Lassen Sie mich zum Abschluss noch einige Worte sagen, warum ich mich vehement für die Wahrnehmung

der Verantwortung durch die Landesregierung einsetze. Die Bedeutung der Theater geht weit über diese selbst hinaus und das ist bei Vorrednern auch schon angesprochen worden. Circa 20 Prozent der Besucher sind Touristen. Theater und Orchester sind noch ein Aushängeschild für unser Land, von denen wir eigentlich viel mehr bräuchten. Was hier aber betrieben wird, bewirkt genau das Gegenteil. Das Institut für kulturelle Infrastruktur in Sachsen führte im vergangenen Jahr eine Untersuchung zu „Kultur im ländlichem Raum“ durch, übrigens eine nachahmenswerte Analyse.
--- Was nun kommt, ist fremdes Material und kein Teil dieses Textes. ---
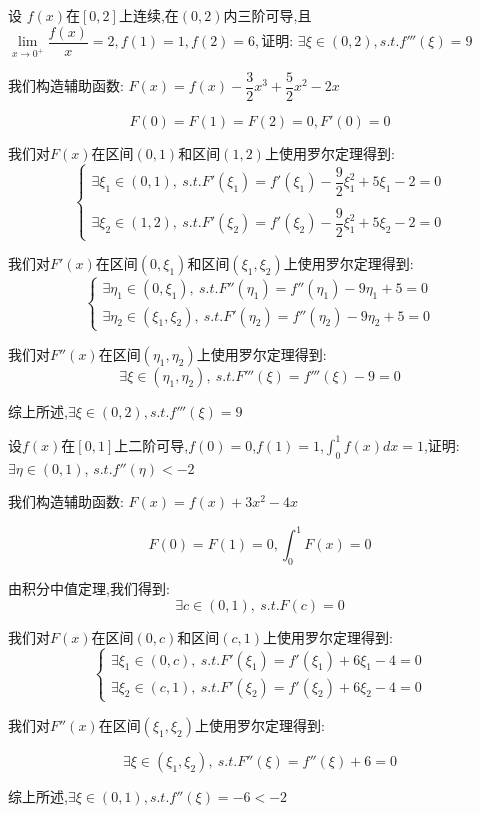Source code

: \begin{proposition}
	设 $f(x)$在$[0,2]$上连续,在$(0,2)$内三阶可导,且$\lim\limits_{x\rightarrow 0^{+}}\dfrac{f(x)}{x}=2,f(1)=1,f(2)=6,$证明: $\exists \xi\in(0,2), s.t. f'''(\xi)=9$
\end{proposition}
\begin{solution}

	我们构造辅助函数:  $F(x)=f(x)-\dfrac{3}{2}x^3+\dfrac{5}{2}x^2-2x$

	$$F(0)=F(1)=F(2)=0,F'(0)=0$$

	我们对$F(x)$在区间$(0,1)$和区间$(1,2)$上使用罗尔定理得到:
	$$\left\lbrace
		\begin{array}{l}
			\exists \xi_{1}\in(0,1),\ s.t. F'(\xi_{1})=f'(\xi_{1})-\dfrac{9}{2}\xi_{1}^2+5\xi_{1}-2=0 \\
			\\
			\exists \xi_{2}\in(1,2),\ s.t. F'(\xi_{2})=f'(\xi_{2})-\dfrac{9}{2}\xi_{1}^2+5\xi_{2}-2=0
		\end{array}
		\right. $$

	我们对$F'(x)$在区间$(0,\xi_{1})$和区间$(\xi_{1},\xi_{2})$上使用罗尔定理得到:
	$$\left\lbrace
		\begin{array}{l}
			\exists \eta_{1}\in(0,\xi_{1}),\ s.t. F''(\eta_{1})=f''(\eta_{1})-9\eta_{1}+5=0 \\
			\exists \eta_{2}\in(\xi_{1},\xi_{2}),\ s.t. F'(\eta_{2})=f''(\eta_{2})-9\eta_{2}+5=0
		\end{array}
		\right. $$

	我们对$F''(x)$在区间$(\eta_{1},\eta_{2})$上使用罗尔定理得到:
	$$\exists \xi\in(\eta_{1},\eta_{2}),\ s.t. F'''(\xi)=f'''(\xi)-9=0$$

	综上所述,$\exists \xi\in(0,2), s.t. f'''(\xi)=9$
\end{solution}


\begin{proposition}
	设$f(x)$在$[0,1]$上二阶可导,$f(0)=0$,$f(1)=1$,$\int_{0}^{1}f(x)dx=1$,证明: $\exists \eta\in(0,1)$, $s.t. f''(\eta)<-2$
\end{proposition}
\begin{solution}

	我们构造辅助函数:  $F(x)=f(x)+3x^2-4x$

	$$F(0)=F(1)=0,\int_{0}^{1}F(x)=0$$

	由积分中值定理,我们得到:
	$$\exists c\in(0,1), \ s.t. F(c)=0$$

	我们对$F(x)$在区间$(0,c)$和区间$(c,1)$上使用罗尔定理得到:
	$$\left\lbrace
		\begin{array}{l}
			\exists \xi_{1}\in(0,c),\ s.t. F'(\xi_{1})=f'(\xi_{1})+6\xi_{1}-4=0 \\
			\exists \xi_{2}\in(c,1),\ s.t. F'(\xi_{2})=f'(\xi_{2})+6\xi_{2}-4=0
		\end{array}
		\right. $$

	我们对$F''(x)$在区间$(\xi_{1},\xi_{2})$上使用罗尔定理得到:

	$$\exists \xi\in(\xi_{1},\xi_{2}),\ s.t. F''(\xi)=f''(\xi)+6=0$$

	综上所述,$\exists \xi\in(0,1), s.t. f''(\xi)=-6<-2$
\end{solution}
Empirisch belegt kommt diese Studie dann zu folgendem Schluss: „Die Summe der Urteile über eine Region, also das Image, wird durch die Bewohner und Besucher immer auch und vor allem im Sinne von Kultur- und Freizeitwert betrachtet.“ So nachzulesen in „Kultur im ländlichen Raum“, erschienen in Leipzig im Jahr 2000, auf Seite 37.

Es sind die viel zitierten weichen Standortfaktoren, an denen Sie sich gerade durch Konzeptionslosigkeit versündigen. Für infrastrukturelle Entscheidungen sind auch kulturelle Faktoren entscheidend. Gerade Technologieunternehmen mit hochqualifiziertem Personal fragen diese Faktoren nach. Und, meine Damen und Herren, ich bin mir sicher, dass auch die Stadt Schwerin bei BMW mit dem Staatstheater geworben hat.

(Dr. Armin Jäger, CDU: Ja natürlich.)

Peinlich wird allerdings die Sache, wenn die Stadt bald ohne Orchester dastehen würde. Wir hoffen aber alle, dass es nicht so kommt.